Екатерина Сушкова - Записки Страница 64
Екатерина Сушкова - Записки читать онлайн бесплатно
Но внучка княжны Монморанси, ученица мамзель Фоминой, обнаруживает решительное незнание своей прабабушки и ее поколения, и я взяла смелость войти в некоторые подробности, потому что в ее описании искажены не только лица, но и достойная всякого уважения русская старина[203].
В настоящем ли виде представлены даже отец и мать сочинительницы?..
У меня нашлось ее письмо из Венеции (от 8/20 мая 1852). Списываю и подчеркиваю слова подчеркнутые ею. «Tu me dis chére Lise que tu m’enverras tout ce que je te demanderai, — la seule chose qui nous manque et que tu m’offres, c’est du thê — et je t’en embrasse de grand coeur. Mais ce qui me rendrait heureuse, c’est si tu pouvais obtenir de N. N, de te donner mon malheureux cahier copie ou original, c’est êgal. j’y tiens beaucoup, dans mes moments perdus j’ècris mon histoire, la mémoire ne suffit pas quand tant d’années ont passé dessus je me souviens de ce que j’ai éprouvé, mais dans cette si courte periode de ma vie il у avail des mots, des gestes que je u’ai compris qu’après et que je ne puis rassembler — ради бога, душа моя Лиза, сделай мне это одолжение, достань мне мою тетрадь — во что бы ни стало».

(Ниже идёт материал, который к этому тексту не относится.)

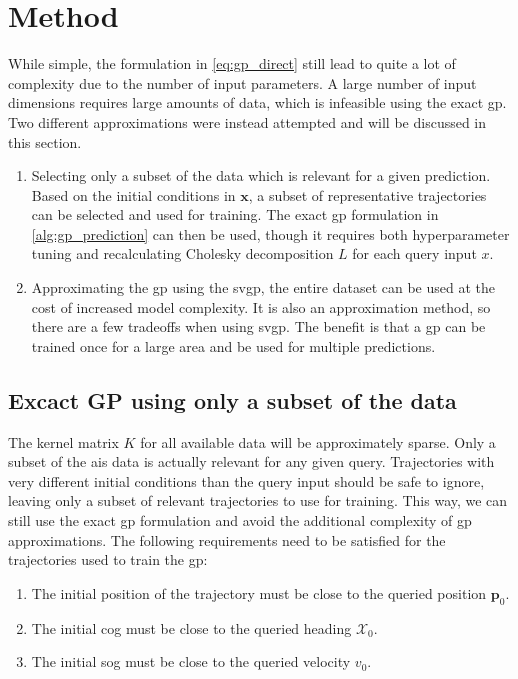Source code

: \section{Method}
While simple, the formulation in \cref{eq:gp_direct} still lead to quite a lot of complexity due to the number of input parameters. A large number of input dimensions requires large amounts of data, which is infeasible using the exact \acrshort{gp}. Two different approximations were instead attempted and will be discussed in this section.

\begin{enumerate}
    \item Selecting only a subset of the data which is relevant for a given prediction. Based on the initial conditions in $\boldsymbol{x}$, a subset of representative trajectories can be selected and used for training. The exact \acrshort{gp} formulation in \cref{alg:gp_prediction} can then be used, though it requires both hyperparameter tuning and recalculating Cholesky decomposition $L$ for each query input $x$.
    \item Approximating the \acrshort{gp} using the \acrshort{svgp}, the entire dataset can be used at the cost of increased model complexity. It is also an approximation method, so there are a few tradeoffs when using \acrshort{svgp}. The benefit is that a \acrshort{gp} can be trained once for a large area and be used for multiple predictions.
\end{enumerate}

\subsection{Excact GP using only a subset of the data}
The kernel matrix $K$ for all available data will be approximately sparse. Only a subset of the \acrshort{ais} data is actually relevant for any given query. Trajectories with very different initial conditions than the query input should be safe to ignore, leaving only a subset of relevant trajectories to use for training. This way, we can still use the exact \acrshort{gp} formulation and avoid the additional complexity of \acrshort{gp} approximations. The following requirements need to be satisfied for the trajectories used to train the \acrshort{gp}:
\begin{enumerate}
    \item The initial position of the trajectory must be close to the queried position $\boldsymbol{p}_0$.
    \item The initial \acrshort{cog} must be close to the queried heading $\mathcal{X}_0$.
    \item The initial \acrshort{sog} must be close to the queried velocity $v_0$.
\end{enumerate} 


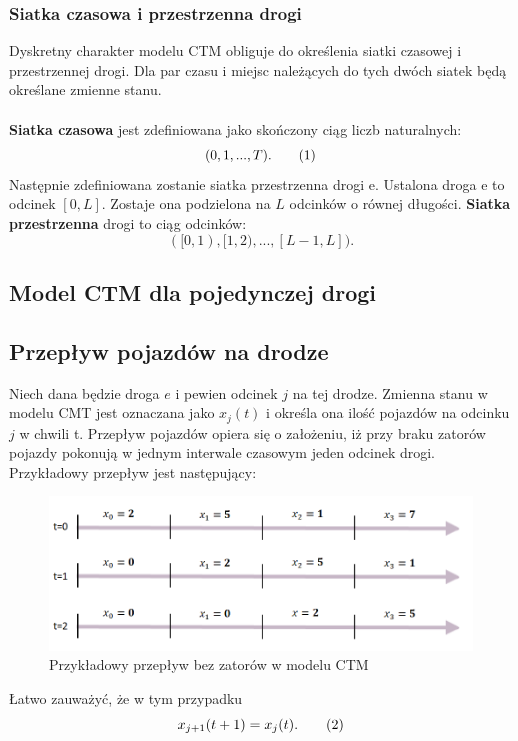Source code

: \documentclass[12pt]{book}
\theoremstyle{plain}
\newcommand\addtag{\refstepcounter{equation}
\renewcommand{\labelenumii}{\theenumii}
\renewcommand{\theenumii}{\theenumi.\arabic{enumii}.}
\tag{\theequation}}
\begin{document}
\subsubsection*{Siatka czasowa i przestrzenna drogi}
Dyskretny charakter modelu CTM obliguje do określenia siatki czasowej i przestrzennej drogi. Dla par czasu i miejsc należących do tych dwóch siatek będą określane zmienne stanu. \\ \\ \textbf{Siatka czasowa} jest zdefiniowana jako skończony ciąg liczb naturalnych:
\[(0,1,...,T). \addtag \]
Następnie zdefiniowana zostanie siatka przestrzenna drogi e. Ustalona droga e to odcinek $[0,L]$. Zostaje ona podzielona na $L$ odcinków o równej długości. \textbf{Siatka przestrzenna} drogi to ciąg odcinków:
\[([0,1),[1,2),...,[L-1,L] ).\]

\subsection{Model CTM dla pojedynczej drogi}
\subsection*{Przepływ pojazdów na drodze}
Niech dana będzie droga $e$ i pewien odcinek $j$ na tej drodze. Zmienna stanu w modelu CMT jest oznaczana jako $x_j(t)$ i określa ona ilość pojazdów na odcinku $j$ w chwili t.
Przepływ pojazdów opiera się o założeniu, iż przy braku zatorów pojazdy pokonują w jednym interwale czasowym jeden odcinek drogi. Przykładowy przepływ jest następujący:
\begin{figure}[H]
	\centering
	\includegraphics[width=14cm]{images/CTM_flow_example}
	\caption{Przykładowy przepływ bez zatorów w modelu CTM}
	\label{fig:CTM_flow_example}
\end{figure} \noindent
Łatwo zauważyć, że w tym przypadku
\[ x_{j+1}(t+1)=x_j(t). \addtag \]
\end{document}
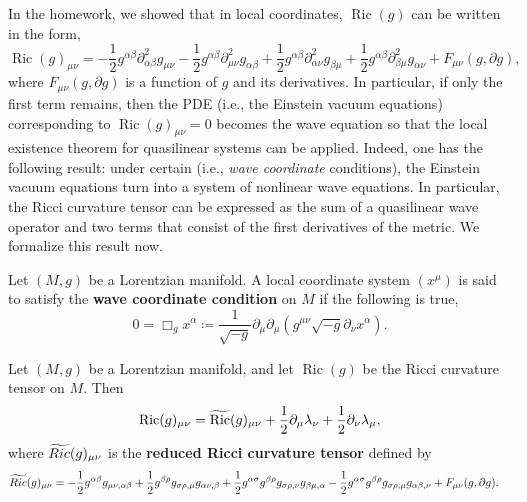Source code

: \documentclass{article}
\begin{document}
In the homework, we showed that in local coordinates, $\operatorname{Ric}(g)$ can be written in the form, 
\begin{equation*}
	\operatorname{Ric}(g)_{\mu\nu} = -\frac{1}{2}g^{\alpha \beta}\partial^{2}_{\alpha\beta}g_{\mu\nu} - \frac{1}{2}g^{\alpha\beta}\partial^{2}_{\mu\nu} g_{\alpha\beta} + \frac{1}{2}g^{\alpha\beta}\partial^{2}_{\alpha \nu}g_{\beta \mu} + \frac{1}{2}g^{\alpha\beta}\partial^{2}_{\beta\mu}g_{\alpha\nu} + F_{\mu\nu}(g, \partial g), 
\end{equation*}
where $F_{\mu\nu}(g, \partial g)$ is a function of $g$ and its derivatives. In particular, if only the first term remains, then the PDE (i.e., the Einstein vacuum equations) corresponding to $\operatorname{Ric}(g)_{\mu\nu} = 0$ becomes the wave equation so that the local existence theorem for quasilinear systems can be applied. Indeed, one has the following result: under certain (i.e., \textit{wave coordinate} conditions), the Einstein vacuum equations turn into a system of nonlinear wave equations. In particular, the Ricci curvature tensor can be expressed as the sum of a quasilinear wave operator and two terms that consist of the first derivatives of the metric. We formalize this result now. 
\begin{definition}
	Let $(M, g)$ be a Lorentzian manifold. A local coordinate system $(x^{\mu})$ is said to satisfy the \textbf{wave coordinate condition} on $M$ if the following is true, 
	\begin{equation*}
		0 = \Box_{g}x^{\alpha} \coloneqq \frac{1}{\sqrt{-g}}\partial_{\mu}\partial_{\mu}(g^{\mu\nu}\sqrt{-g}\partial_{\nu}x^{\alpha}). 
	\end{equation*}
\end{definition} 
\begin{prop}
	Let $(M, g)$ be a Lorentzian manifold, and let $\operatorname{Ric}(g)$ be the Ricci curvature tensor on $M$. Then 
	\begin{equation*}
		\operatorname{Ric}(g)_{\mu\nu} = \ti{\operatorname{Ric}}(g)_{\mu\nu} + \frac{1}{2}\partial_{\mu}\lambda_{\nu} + \frac{1}{2}\partial_{\nu}\lambda_{\mu}, 
	\end{equation*} 
	where $\ti{Ric}(g)_{\mu\nu}$ is the \textbf{reduced Ricci curvature tensor} defined by 
	\begin{align*}
		\begin{split} 
			\ti{Ric}(g)_{\mu\nu} &= -\frac{1}{2}g^{\alpha\beta}g_{\mu\nu,\alpha\beta} + \frac{1}{2}g^{\beta\rho}g_{\sigma\rho,\mu}g_{\alpha\nu,\beta} + \frac{1}{2}g^{\alpha\sigma}g^{\beta \rho}g_{\sigma\rho,\nu}g_{\beta\mu,\alpha}- \frac{1}{2}g^{\alpha\sigma}g^{\beta\rho}g_{\sigma\rho,\mu}g_{\alpha\beta,\nu} + F_{\mu\nu}(g,\partial g). 
		\end{split} 
	\end{align*} 
\end{prop}  
\end{document}
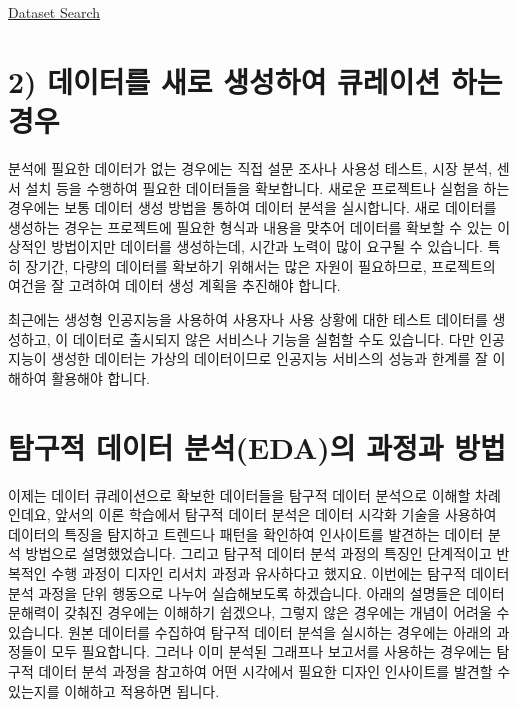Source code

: \documentclass[
  letterpaper,
]{book}
\begin{document}
\href{https://datasetsearch.research.google.com}{Dataset Search}

\section{2) 데이터를 새로 생성하여 큐레이션 하는
경우}\label{uxb370uxc774uxd130uxb97c-uxc0c8uxb85c-uxc0dduxc131uxd558uxc5ec-uxd050uxb808uxc774uxc158-uxd558uxb294-uxacbduxc6b0}

분석에 필요한 데이터가 없는 경우에는 직접 설문 조사나 사용성 테스트,
시장 분석, 센서 설치 등을 수행하여 필요한 데이터들을 확보합니다. 새로운
프로젝트나 실험을 하는 경우에는 보통 데이터 생성 방법을 통하여 데이터
분석을 실시합니다. 새로 데이터를 생성하는 경우는 프로젝트에 필요한
형식과 내용을 맞추어 데이터를 확보할 수 있는 이상적인 방법이지만
데이터를 생성하는데, 시간과 노력이 많이 요구될 수 있습니다. 특히 장기간,
다량의 데이터를 확보하기 위해서는 많은 자원이 필요하므로, 프로젝트의
여건을 잘 고려하여 데이터 생성 계획을 추진해야 합니다.

최근에는 생성형 인공지능을 사용하여 사용자나 사용 상황에 대한 테스트
데이터를 생성하고, 이 데이터로 출시되지 않은 서비스나 기능을 실험할 수도
있습니다. 다만 인공지능이 생성한 데이터는 가상의 데이터이므로 인공지능
서비스의 성능과 한계를 잘 이해하여 활용해야 합니다.

\section{탐구적 데이터 분석(EDA)의 과정과
방법}\label{uxd0d0uxad6cuxc801-uxb370uxc774uxd130-uxbd84uxc11dedauxc758-uxacfcuxc815uxacfc-uxbc29uxbc95}

이제는 데이터 큐레이션으로 확보한 데이터들을 탐구적 데이터 분석으로
이해할 차례인데요, 앞서의 이론 학습에서 탐구적 데이터 분석은 데이터
시각화 기술을 사용하여 데이터의 특징을 탐지하고 트렌드나 패턴을 확인하여
인사이트를 발견하는 데이터 분석 방법으로 설명했었습니다. 그리고 탐구적
데이터 분석 과정의 특징인 단계적이고 반복적인 수행 과정이 디자인 리서치
과정과 유사하다고 했지요. 이번에는 탐구적 데이터 분석 과정을 단위
행동으로 나누어 실습해보도록 하겠습니다. 아래의 설명들은 데이터 문해력이
갖춰진 경우에는 이해하기 쉽겠으나, 그렇지 않은 경우에는 개념이 어려울 수
있습니다. 원본 데이터를 수집하여 탐구적 데이터 분석을 실시하는 경우에는
아래의 과정들이 모두 필요합니다. 그러나 이미 분석된 그래프나 보고서를
사용하는 경우에는 탐구적 데이터 분석 과정을 참고하여 어떤 시각에서
필요한 디자인 인사이트를 발견할 수 있는지를 이해하고 적용하면 됩니다.
\end{document}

Мне не удалось выполнить ее просьбы.
Но письмо это доказывает, что она писала от нечего делать, многое перезабыла и тогда; желая же дополнить словечками и жестами портрет занимательной для нее личности, верно никак не предполагала, что ее строки, от безделья ложившиеся на бумагу, дадут г. Семевскому повод причислить ее родного отца — без обиняков — к типу изверга Куролесова!..[204]
Простой здравый ум наших предков давно заметил: «каков в колыбельке, таков и в могилке». Эту древнюю русскую пословицу французы XIX века выражают так: «Дитя — вот отец будущего человека».
Англичане же до того убедились в этой истине, что смотрят на ребенка, как на истого человека, только в миниатюрном виде, и для осязательного изображения врожденного характера и духа человека часто начинают свои романы с детства героев и героинь.
Дядя Н. В. Сушков передал мне, несколько лет тому назад, одну черту характера моего отца в его детстве. Рассказчику было тогда лет шесть, отцу моему лет восемь или девять. Их мать умирала от рака в груди. Сын ее Саша, идя по соседней комнате, поскользнулся и упал. Часа через полтора его взыскались и нашли лежащим на полу, на том же самом месте и с вывихнутой ногой. Не имея возможности ни встать ни проползти, претерпевая жесточайшую боль, не позволив ни себе малейшего стона, чтобы не потревожить матери, он пролежал недвижимо и безгласно пока другие, спустя столько времени, нашли его, подняли, унесли. — Вот отец ребенком.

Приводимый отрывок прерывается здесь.